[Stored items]
━━━━━━━━━━━━━━━━━━━━
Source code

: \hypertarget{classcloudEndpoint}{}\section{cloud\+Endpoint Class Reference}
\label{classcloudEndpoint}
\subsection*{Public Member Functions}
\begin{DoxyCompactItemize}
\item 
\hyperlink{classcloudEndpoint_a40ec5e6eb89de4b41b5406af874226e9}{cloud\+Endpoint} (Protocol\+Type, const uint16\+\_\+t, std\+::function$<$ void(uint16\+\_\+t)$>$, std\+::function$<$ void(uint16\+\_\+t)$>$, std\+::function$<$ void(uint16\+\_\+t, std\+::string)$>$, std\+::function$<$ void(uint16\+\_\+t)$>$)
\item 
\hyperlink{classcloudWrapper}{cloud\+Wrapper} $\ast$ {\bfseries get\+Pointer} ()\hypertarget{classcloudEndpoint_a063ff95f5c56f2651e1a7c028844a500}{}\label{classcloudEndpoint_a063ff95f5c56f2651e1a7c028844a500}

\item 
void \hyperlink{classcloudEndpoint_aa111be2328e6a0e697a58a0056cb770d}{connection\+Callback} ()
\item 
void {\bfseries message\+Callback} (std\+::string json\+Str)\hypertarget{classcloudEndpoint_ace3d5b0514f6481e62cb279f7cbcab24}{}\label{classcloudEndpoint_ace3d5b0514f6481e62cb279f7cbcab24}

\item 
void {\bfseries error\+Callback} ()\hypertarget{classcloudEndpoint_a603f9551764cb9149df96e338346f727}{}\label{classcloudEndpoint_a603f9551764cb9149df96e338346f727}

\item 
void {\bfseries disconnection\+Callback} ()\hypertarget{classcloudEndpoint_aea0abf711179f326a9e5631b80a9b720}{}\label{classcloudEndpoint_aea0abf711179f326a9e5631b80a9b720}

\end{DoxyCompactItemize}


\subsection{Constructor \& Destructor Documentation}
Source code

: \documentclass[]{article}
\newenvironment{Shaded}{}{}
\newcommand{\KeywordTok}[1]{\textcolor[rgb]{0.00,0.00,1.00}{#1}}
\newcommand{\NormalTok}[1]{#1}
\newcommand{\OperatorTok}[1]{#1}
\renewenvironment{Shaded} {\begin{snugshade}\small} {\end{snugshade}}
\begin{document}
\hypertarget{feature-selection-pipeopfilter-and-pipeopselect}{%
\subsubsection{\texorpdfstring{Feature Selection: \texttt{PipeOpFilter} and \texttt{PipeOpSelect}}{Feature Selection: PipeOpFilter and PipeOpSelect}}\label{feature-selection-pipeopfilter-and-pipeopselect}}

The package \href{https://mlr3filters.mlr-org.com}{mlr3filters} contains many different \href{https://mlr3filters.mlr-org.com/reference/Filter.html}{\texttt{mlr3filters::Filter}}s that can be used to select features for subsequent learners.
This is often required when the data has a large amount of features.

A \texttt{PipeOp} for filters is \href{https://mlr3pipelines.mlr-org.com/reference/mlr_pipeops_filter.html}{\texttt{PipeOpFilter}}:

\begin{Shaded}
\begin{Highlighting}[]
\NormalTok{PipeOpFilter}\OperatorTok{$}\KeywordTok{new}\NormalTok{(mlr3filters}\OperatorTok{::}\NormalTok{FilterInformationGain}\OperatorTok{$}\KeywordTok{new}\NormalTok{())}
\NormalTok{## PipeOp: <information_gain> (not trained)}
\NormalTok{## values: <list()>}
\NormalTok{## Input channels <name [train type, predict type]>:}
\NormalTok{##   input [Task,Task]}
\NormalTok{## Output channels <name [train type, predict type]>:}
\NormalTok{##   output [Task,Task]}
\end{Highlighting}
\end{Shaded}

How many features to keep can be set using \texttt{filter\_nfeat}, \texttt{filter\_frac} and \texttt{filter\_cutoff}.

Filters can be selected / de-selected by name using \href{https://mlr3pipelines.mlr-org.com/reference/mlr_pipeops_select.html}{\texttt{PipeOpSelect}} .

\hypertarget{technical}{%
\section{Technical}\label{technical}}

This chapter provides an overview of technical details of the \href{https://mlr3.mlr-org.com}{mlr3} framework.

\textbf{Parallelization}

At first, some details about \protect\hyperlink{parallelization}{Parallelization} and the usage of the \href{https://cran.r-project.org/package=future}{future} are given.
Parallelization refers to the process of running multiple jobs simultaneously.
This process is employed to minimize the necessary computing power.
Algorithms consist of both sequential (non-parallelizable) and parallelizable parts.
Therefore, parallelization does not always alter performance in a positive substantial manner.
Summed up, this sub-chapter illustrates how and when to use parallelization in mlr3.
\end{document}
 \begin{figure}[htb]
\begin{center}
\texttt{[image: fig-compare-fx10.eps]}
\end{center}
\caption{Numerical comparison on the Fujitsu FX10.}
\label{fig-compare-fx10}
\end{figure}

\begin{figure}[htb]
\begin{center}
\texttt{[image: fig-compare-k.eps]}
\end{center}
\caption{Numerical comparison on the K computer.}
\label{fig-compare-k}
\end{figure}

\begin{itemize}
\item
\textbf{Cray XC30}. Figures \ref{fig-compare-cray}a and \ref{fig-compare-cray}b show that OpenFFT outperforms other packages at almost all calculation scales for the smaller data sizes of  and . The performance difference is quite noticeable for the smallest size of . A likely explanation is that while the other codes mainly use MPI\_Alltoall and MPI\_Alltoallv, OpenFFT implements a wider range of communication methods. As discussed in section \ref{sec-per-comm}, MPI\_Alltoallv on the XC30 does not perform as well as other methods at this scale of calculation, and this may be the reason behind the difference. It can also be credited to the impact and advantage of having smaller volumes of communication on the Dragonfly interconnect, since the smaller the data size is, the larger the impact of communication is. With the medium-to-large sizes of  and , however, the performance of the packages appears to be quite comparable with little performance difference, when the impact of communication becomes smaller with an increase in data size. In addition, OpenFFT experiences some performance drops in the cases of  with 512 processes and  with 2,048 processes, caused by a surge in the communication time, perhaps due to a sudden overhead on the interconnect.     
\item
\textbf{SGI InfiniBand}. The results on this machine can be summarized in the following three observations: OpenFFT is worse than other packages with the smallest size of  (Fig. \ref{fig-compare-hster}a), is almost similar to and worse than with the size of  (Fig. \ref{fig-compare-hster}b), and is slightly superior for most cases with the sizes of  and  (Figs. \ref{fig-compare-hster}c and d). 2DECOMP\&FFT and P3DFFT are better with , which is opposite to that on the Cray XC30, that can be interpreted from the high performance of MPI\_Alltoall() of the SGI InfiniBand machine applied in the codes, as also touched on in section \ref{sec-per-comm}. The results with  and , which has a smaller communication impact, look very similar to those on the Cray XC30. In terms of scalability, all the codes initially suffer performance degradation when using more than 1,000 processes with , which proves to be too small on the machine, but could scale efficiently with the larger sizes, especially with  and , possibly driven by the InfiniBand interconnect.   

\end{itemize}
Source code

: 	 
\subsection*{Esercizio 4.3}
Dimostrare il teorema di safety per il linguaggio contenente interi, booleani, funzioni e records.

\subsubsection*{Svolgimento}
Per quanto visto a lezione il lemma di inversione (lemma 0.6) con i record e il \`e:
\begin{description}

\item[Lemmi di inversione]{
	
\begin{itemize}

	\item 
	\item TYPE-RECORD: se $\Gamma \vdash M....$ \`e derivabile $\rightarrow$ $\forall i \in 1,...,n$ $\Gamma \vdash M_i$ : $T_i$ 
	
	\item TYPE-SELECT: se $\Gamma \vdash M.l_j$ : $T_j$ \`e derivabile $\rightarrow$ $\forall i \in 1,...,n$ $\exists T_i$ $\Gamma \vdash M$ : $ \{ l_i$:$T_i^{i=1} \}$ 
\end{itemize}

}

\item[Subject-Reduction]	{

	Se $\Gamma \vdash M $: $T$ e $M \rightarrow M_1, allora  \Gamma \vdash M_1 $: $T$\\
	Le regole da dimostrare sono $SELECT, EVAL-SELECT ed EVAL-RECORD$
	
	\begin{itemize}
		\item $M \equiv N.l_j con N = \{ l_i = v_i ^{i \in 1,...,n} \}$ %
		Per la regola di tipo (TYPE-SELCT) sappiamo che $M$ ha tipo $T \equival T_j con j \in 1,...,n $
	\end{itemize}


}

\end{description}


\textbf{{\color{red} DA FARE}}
━━━━━━━━━━━━━━━━━━━━
A single number is expected: how many lines in the records contain the string "OperatorTok".

2